A RedisRaft cluster consists of multiple nodes. This maximizes the availability and durability of its dataset.

As with most consensus-based systems, RedisRaft should be deployed with an odd number of nodes (e.g., 3 or 5). This prevents the classic "split-brain" scenario in which a cluster having an even number of nodes is split down the middle by a network partition, leading to neither half being able to achieve quorum. With an odd number of nodes, one part will still include a majority of nodes.

RedisRaft clusters should be deployed in a way that reduces the chance of a single failure affecting multiple nodes. For example, in most cloud environments, this would mean locating nodes in multiple availability zones within the same region.

Persistence

⚠️ RedisRaft does not use Redis RDB or AOF files; these persistence strategies must be disabled in RedisRaft deployments.

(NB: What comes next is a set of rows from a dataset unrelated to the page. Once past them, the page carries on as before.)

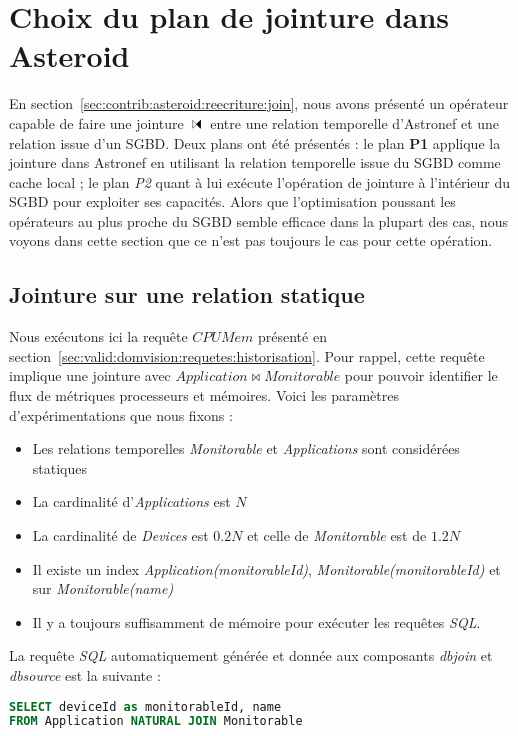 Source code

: \section{Choix du plan de jointure dans Asteroid}\label{sec:valid:perfs:couplage}
En section~\ref{sec:contrib:asteroid:reecriture:join}, nous avons présenté un opérateur capable de faire une jointure $\ssjoin$ entre une relation temporelle d'Astronef et une relation issue d'un SGBD. Deux plans ont été présentés : le plan \textbf{P1} applique la jointure dans Astronef en utilisant la relation temporelle issue du SGBD comme cache local ; le plan \textit{P2} quant à lui exécute l'opération de jointure à l'intérieur du SGBD pour exploiter ses capacités. Alors que l'optimisation poussant les opérateurs au plus proche du SGBD semble efficace dans la plupart des cas, nous voyons dans cette section que ce n'est pas toujours le cas pour cette opération.

\subsection{Jointure sur une relation statique}
Nous exécutons ici la requête $CPUMem$ présenté en section~\ref{sec:valid:domvision:requetes:historisation}. Pour rappel, cette requête implique une jointure avec $Application \Join Monitorable$ pour pouvoir identifier le flux de métriques processeurs et mémoires. Voici les paramètres d'expérimentations que nous fixons :
\begin{itemize}
	\item Les relations temporelles \textit{Monitorable} et \textit{Applications} sont considérées statiques
	\item La cardinalité d'\textit{Applications} est $N$
	\item La cardinalité de \textit{Devices} est $0.2N$ et celle de \textit{Monitorable} est de $1.2N$
	\item Il existe un index \textit{Application(monitorableId)}, \textit{Monitorable(monitorableId)} et sur \textit{Monitorable(name)}
	\item Il y a toujours suffisamment de mémoire pour exécuter les requêtes \textit{SQL}.
\end{itemize}

La requête \textit{SQL} automatiquement générée et donnée aux composants \textit{dbjoin} et \textit{dbsource} est la suivante :
\begin{lstlisting}[language=SQL]
SELECT deviceId as monitorableId, name 
FROM Application NATURAL JOIN Monitorable
\end{lstlisting}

RedisRaft implements its own persistence mechanism using a replicated log (as described in the Raft specification). All cluster configuration changes and writes to the dataset are recorded in this replicated log.

To prevent the log from growing infinitely, RedisRaft periodically generates a snapshot of its dataset and then truncates the Raft log to include only those operations performed post-snapshot.

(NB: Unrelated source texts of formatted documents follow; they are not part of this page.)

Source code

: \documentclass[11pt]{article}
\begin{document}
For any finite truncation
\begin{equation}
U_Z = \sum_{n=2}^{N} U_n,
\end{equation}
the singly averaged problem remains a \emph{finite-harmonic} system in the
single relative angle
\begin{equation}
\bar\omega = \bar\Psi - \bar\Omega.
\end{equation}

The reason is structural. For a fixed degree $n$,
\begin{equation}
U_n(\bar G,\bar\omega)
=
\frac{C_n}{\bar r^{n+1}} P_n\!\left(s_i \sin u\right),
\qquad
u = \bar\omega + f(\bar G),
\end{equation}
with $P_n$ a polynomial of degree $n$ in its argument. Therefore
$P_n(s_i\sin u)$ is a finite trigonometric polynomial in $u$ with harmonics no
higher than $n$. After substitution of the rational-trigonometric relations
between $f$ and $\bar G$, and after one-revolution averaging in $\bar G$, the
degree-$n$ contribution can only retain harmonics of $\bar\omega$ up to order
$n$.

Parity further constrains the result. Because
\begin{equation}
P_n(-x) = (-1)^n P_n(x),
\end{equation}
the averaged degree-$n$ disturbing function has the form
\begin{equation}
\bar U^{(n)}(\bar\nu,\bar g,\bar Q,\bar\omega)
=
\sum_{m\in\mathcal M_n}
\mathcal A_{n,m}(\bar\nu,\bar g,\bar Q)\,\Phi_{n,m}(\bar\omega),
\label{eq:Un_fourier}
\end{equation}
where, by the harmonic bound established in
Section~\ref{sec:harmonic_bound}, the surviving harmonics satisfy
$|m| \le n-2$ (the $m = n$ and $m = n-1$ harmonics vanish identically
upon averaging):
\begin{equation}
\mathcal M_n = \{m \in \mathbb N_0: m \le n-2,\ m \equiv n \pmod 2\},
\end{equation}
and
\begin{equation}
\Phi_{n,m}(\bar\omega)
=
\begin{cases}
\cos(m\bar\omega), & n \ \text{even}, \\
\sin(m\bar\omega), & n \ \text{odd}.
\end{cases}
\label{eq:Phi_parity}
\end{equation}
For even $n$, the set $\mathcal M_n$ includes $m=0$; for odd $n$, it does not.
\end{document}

When a RedisRaft node is restarted, it will attempt to load its snapshot and log files to restore its last state. If this cannot be done (e.g., data is lost or corrupted), the node will not be able to start. In this case, the node must be removed and re-added to the cluster as a new node (how to do this is described below).

FSync Control

By default, RedisRaft opts for the highest level of durability. This means calling fsync() on the log after each write. fsync() is a system call that forces buffered data in a file to be written to disk. However, users can disable the use of fsync() to achieve better performance at the cost of reduced durability.

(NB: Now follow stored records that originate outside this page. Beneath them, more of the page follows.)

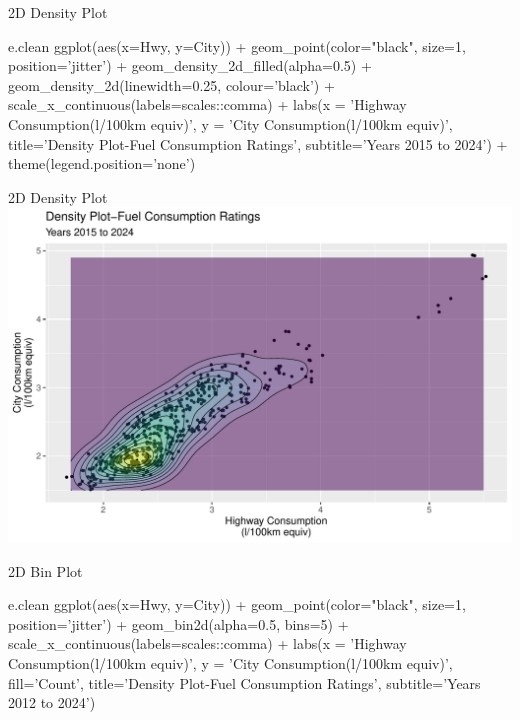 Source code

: \documentclass[ignorenonframetext,xcolor=x11names]{beamer}
\begin{document}
\begin{frame}[fragile]{2D Density Plot}
\footnotesize
\begin{Rcode}
e.clean %
  ggplot(aes(x=Hwy, y=City)) + 
    geom_point(color="black", size=1, 
               position='jitter') +
    geom_density_2d_filled(alpha=0.5) + 
    geom_density_2d(linewidth=0.25, colour='black') + 
    scale_x_continuous(labels=scales::comma) +
    labs(x = 'Highway Consumption\n(l/100km equiv)', 
         y = 'City Consumption\n(l/100km equiv)', 
         title='Density Plot-Fuel Consumption Ratings', 
         subtitle='Years 2015 to 2024') +
    theme(legend.position='none')
\end{Rcode}
\end{frame}

\begin{frame}{2D Density Plot}
  \includegraphics[width=\textwidth]{fuel.density2d.pdf}
\end{frame}

\begin{frame}[fragile]{2D Bin Plot}
\footnotesize
\begin{Rcode}
e.clean %
  ggplot(aes(x=Hwy, y=City)) + 
    geom_point(color="black", size=1, 
               position='jitter') +
    geom_bin2d(alpha=0.5, bins=5) + 
    scale_x_continuous(labels=scales::comma) +
    labs(x = 'Highway Consumption\n(l/100km equiv)', 
         y = 'City Consumption\n(l/100km equiv)', 
         fill='Count', 
         title='Density Plot-Fuel Consumption Ratings', 
         subtitle='Years 2012 to 2024') 
\end{Rcode}
\end{frame}
\end{document}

With fsync() disabled, nodes can still survive a restart or a crash, but there's a greater likelihood of corruption, which would require a node to be re-added. More specifically, disabling fsync() limits corruption or data loss to kernel-level crash or a full system/VM crash. Data is still safe in the event of a restart or crash at the process level.

Building

To compile the module you will need:

Build essentials (a compiler, GNU make, etc.)
CMake

To build, simply run:

mkdir build && cd build
cmake ..
make

If successful, this should result in the creation of the redisraft.so shared library.

Cluster Setup

Supported Redis Versions

RedisRaft requires Redis build from 'unstable' branch.

Starting RedisRaft

To create a RedisRaft cluster, first launch the redis-server processes that comprise the cluster nodes. As mentioned earlier, you should use an odd number of nodes.

The configuration of each Redis instance is performed in the usual way, using the redis.conf configuration file or by specifying configuration directives via command-line arguments.

The RedisRaft configuration is provided as additional arguments to the module following the loadmodule directive (in a file or as command-line arguments).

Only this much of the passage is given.